Custom Head?

Hi everyone, I’ve got a model working with Learner() and I want to start using cnn_learner so I can get the differential learning rates, etc. I have three networks built ontop of resnet and the architecture is like so:






I want to just take everything after that avgpool layer and use it as a head. Do I need to modify the net so that prop, c, and p come immediately after and are not in the parent group?

I think my split function needs to look like this:

Can I ask what does prop, c and p mean here?

They are seperate outer layers of the network. You can assume linear layers for simplicity

1 Like

I don’t really understand your notation here. But if you want to use split with Leaner(), you can try the following (assume you have properly cut the head of resnet50)

self.body = resnet50()
self.head = nn.Sequtial( ... prop,c,p?)

then you can do
learn.split(lambda m: (m.body[6], m.head))

The model is now cut to 3 parts, with resnet50 split at block 6, 6 to end, and head
You can also check using learn.layer_groups

1 Like

Thanks! Yeah I did figure this out but when I split it between the pretrained resnet groups and my other output I got a size mismatch error, whereas when I don’t split it works fine. Do you know why this could be?

You meant your body and head has mismatch filter?

Well if you are using Resnet50 as backbone, there is handy function provided by fastai. Check create_body(), it will cut the network for you.

And when you stick your head, for the ni field, fastai has another handy function, called num_feature_model(), so it will grab the output of your body, so you don’t have to worry about it.

The flow will be

self.body = create_body(models.Resnet50)
self.head = Your HEAD (ni = num_feature_model(self.body),nf=whatever)

Hope this helps :slight_smile:

1 Like

Yes, and I looked at the source code and recreated what it does, but I got that error. You can see what I did in the link. :confused:

can you do Linear(num_feature_model(Adaptiveavgpool(),out=2048…) etc…

Would that work?

I know that AdaptiveConcatPooling needs to be num_feature_model() * 2, since you put avg and max pool together,therefore channel size is up by 2 times, but I never tried just average pool. From what you described, you defined ni for Linear layer to be 2048, but it is 80xx.

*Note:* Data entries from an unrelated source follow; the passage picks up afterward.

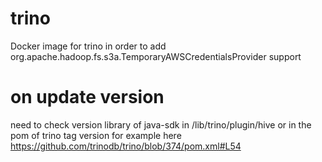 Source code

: # trino
Docker image for trino in order to add org.apache.hadoop.fs.s3a.TemporaryAWSCredentialsProvider support

# on update version

need to check version library of java-sdk in /lib/trino/plugin/hive or in the pom of trino tag version for example here https://github.com/trinodb/trino/blob/374/pom.xml#L54
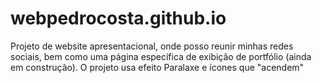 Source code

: # webpedrocosta.github.io
Projeto de website apresentacional, onde posso reunir minhas redes sociais, bem como uma página específica de exibição de portfólio (ainda em construção). O projeto usa efeito Paralaxe e ícones que "acendem"
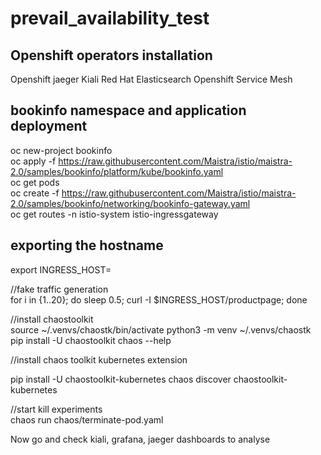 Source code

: # prevail_availability_test

## Openshift operators installation
Openshift jaeger
Kiali
Red Hat Elasticsearch
Openshift Service Mesh


## bookinfo namespace and application deployment
oc new-project bookinfo </br>
oc apply -f https://raw.githubusercontent.com/Maistra/istio/maistra-2.0/samples/bookinfo/platform/kube/bookinfo.yaml </br>
oc get pods </br>
oc create -f https://raw.githubusercontent.com/Maistra/istio/maistra-2.0/samples/bookinfo/networking/bookinfo-gateway.yaml </br>
oc get routes -n istio-system istio-ingressgateway </br>

## exporting the hostname
export INGRESS_HOST=<HOST>

//fake traffic generation </br>
for i in {1..20}; do sleep 0.5; curl -I $INGRESS_HOST/productpage; done

//install chaostoolkit </br>
source ~/.venvs/chaostk/bin/activate
python3 -m venv ~/.venvs/chaostk
pip install -U chaostoolkit
chaos --help

//install chaos toolkit kubernetes extension </br>

pip install -U chaostoolkit-kubernetes
chaos discover chaostoolkit-kubernetes

//start kill experiments </br>
chaos run chaos/terminate-pod.yaml

Now go and check kiali, grafana, jaeger dashboards to analyse
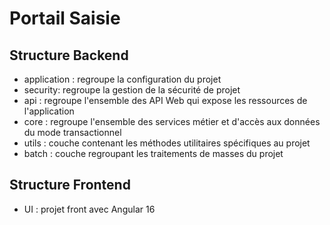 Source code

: # Portail Saisie

## Structure Backend

- application : regroupe la configuration du projet
- security: regroupe la gestion de la sécurité de projet
- api : regroupe l'ensemble des API Web qui expose les ressources de l'application
- core : regroupe l'ensemble des services métier et d'accès aux données du mode transactionnel
- utils : couche contenant les méthodes utilitaires spécifiques au projet
- batch : couche regroupant les traitements de masses du projet

## Structure Frontend

- UI : projet front avec Angular 16


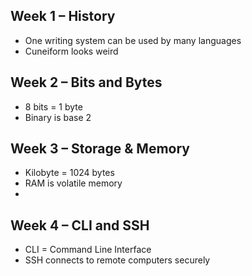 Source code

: ## Week 1 – History
- One writing system can be used by many languages
- Cuneiform looks weird

## Week 2 – Bits and Bytes
- 8 bits = 1 byte
- Binary is base 2

## Week 3 – Storage & Memory
- Kilobyte = 1024 bytes
- RAM is volatile memory
- 
## Week 4 – CLI and SSH
- CLI = Command Line Interface
- SSH connects to remote computers securely



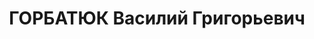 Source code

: ---
title: ГОРБАТЮК Василий Григорьевич
description: 'Род. в 1883, г. Винница.

  Приговор: 07.12.1937 – ВМН'
--- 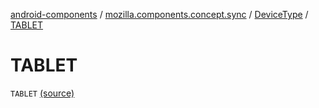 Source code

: [android-components](../../index.md) / [mozilla.components.concept.sync](../index.md) / [DeviceType](index.md) / [TABLET](./-t-a-b-l-e-t.md)

# TABLET

`TABLET` [(source)](https://github.com/mozilla-mobile/android-components/blob/master/components/concept/sync/src/main/java/mozilla/components/concept/sync/Devices.kt#L130) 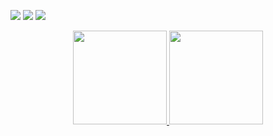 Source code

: 
<p
  <a href="https://discord.com/users/719458133617147986"><img src="https://img.shields.io/badge/Kaooş%20-7289DA.svg?&style=for-the-badge&logo=discord&logoColor=Blue"></a>
  <a href="https://github.com/Adonciaijs"><img src="https://img.shields.io/badge/Kaooş%20-1d202b.svg?&style=for-the-badge&logo=github&logoColor=Blue"></a>
 <a href="https://www.instagram.com/kaoos2021/" target"blank_"><img src="https://img.shields.io/badge/Kaoos%20-DC3175.svg?&style=for-the-badge&logo=instagram&logoColor=Blue">
</p>

<div align = "center">
<img src = "https://github-readme-stats.vercel.app/api?username=kholdjs&show_icons=true&theme=tokyonight" width = "% 100" height = "150px" />
<img src = "https://github-readme-stats.vercel.app/api/top-langs/?username=kholdjs&layout=compact&theme=tokyonight" width = "% 100" height = "150px"  />
</div>
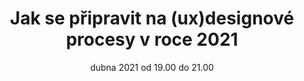 ---
sessionNumber: 80
title: Jak se připravit na (ux)designové procesy v roce 2021
shortTitle: Jak se připravit na (ux)designové procesy v roce 2021
lecturers: Markéta Kljapová, Štěpánka Mojžíšová, Tomáš Paulus, Pavel Trnka
date: 06. dubna 2021 od 19.00 do 21.00
address: Online Caffé
mapLink: https://zive.tv/topmonks-caffe/
link: https://www.meetup.com/TopMonks-Caffe/events/277253934/
picture: posters/2021-04-06.png
presentationLink:
videoLink:
--- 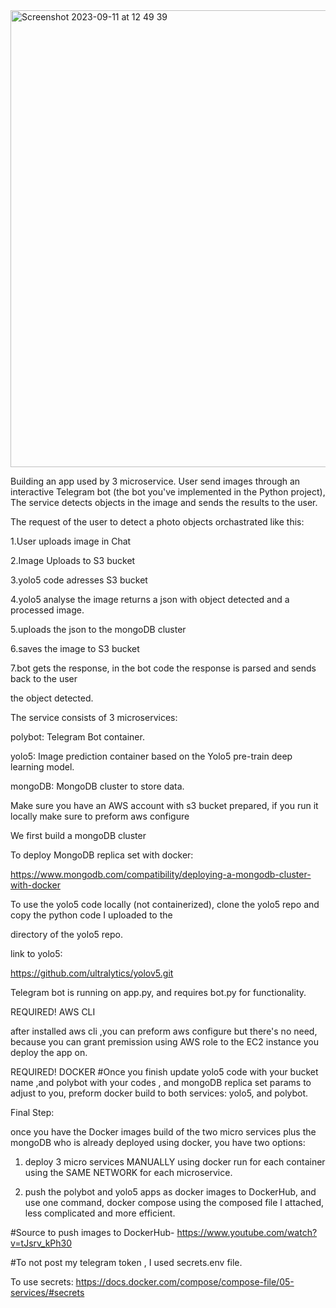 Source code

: <img width="731" alt="Screenshot 2023-09-11 at 12 49 39" src="https://github.com/AmiranIV/Containerized_telebotXyolo5Xobjectdetection/assets/109898333/5d7f3a6c-8150-4299-9ebd-2d5728af27d2">

Building an app used by 3 microservice.
User send images through an interactive Telegram bot 
(the bot you've implemented in the Python project), The service detects objects in the image and sends the results to the user.

The request of the user to detect a photo objects orchastrated like this:

1.User uploads image in Chat

2.Image Uploads to S3 bucket

3.yolo5 code adresses S3 bucket 

4.yolo5 analyse the image returns a json with object detected and a processed image.

5.uploads the json to the mongoDB cluster

6.saves the image to S3 bucket

7.bot gets the response, in the bot code the response is parsed and sends back to the user

the object detected.

The service consists of 3 microservices:

polybot: Telegram Bot container.

yolo5: Image prediction container based on the Yolo5 pre-train deep learning model.

mongoDB: MongoDB cluster to store data.

Make sure you have an AWS account with s3 bucket prepared, if you run it locally make sure to preform aws configure 

We first build a mongoDB cluster 


To deploy MongoDB replica set with docker:

https://www.mongodb.com/compatibility/deploying-a-mongodb-cluster-with-docker


To use the yolo5 code locally (not containerized), clone the yolo5 repo and copy the python code I uploaded to the
 
directory of the yolo5 repo.

link to yolo5:

https://github.com/ultralytics/yolov5.git

Telegram bot is running on app.py, and requires bot.py for functionality.

REQUIRED! AWS CLI 

after installed aws cli ,you can preform aws configure but there's no need, because you can grant premission using AWS role to the EC2 instance you deploy the app on.

REQUIRED! DOCKER 
#Once you finish update yolo5 code with your bucket name ,and polybot with your codes , and mongoDB replica set params to adjust to you, preform docker build to both services:
yolo5, and polybot.

Final Step:

once you have the Docker images build of the two micro services plus the mongoDB who is already deployed using docker, you have two options:

1. deploy 3 micro services MANUALLY using docker run for each container using the SAME NETWORK for each microservice.

2. push the polybot and yolo5 apps as docker images to DockerHub, and use one command, docker compose using the composed file I attached, less complicated and more efficient.

#Source to push images to DockerHub- https://www.youtube.com/watch?v=tJsrv_kPh30

#To not post my telegram token , I used secrets.env file.

To use secrets: https://docs.docker.com/compose/compose-file/05-services/#secrets

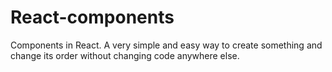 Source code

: # React-components
Components in React. A very simple and easy way to create something and change its order without changing code anywhere else.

I don’t think it is the split problem, what you can check is call learn.summary() before split, see if it works

1 Like

Yeah, it’s how their architecture works. It’s like R-CNN in a way (since we have bounding boxes generated by the model). I will try that momentarily.

Any reason why that original layer size would work without the split?

Not really, as you can see, cut just split your model into different nn.Sequential(), so you can apply different lr in the param_groups.

If your original model doesn’t have the problem, then your split model shouldn’t have any problem. (unless you cut the model into more than 2 pieces and you had a gap, so you are missing one layer)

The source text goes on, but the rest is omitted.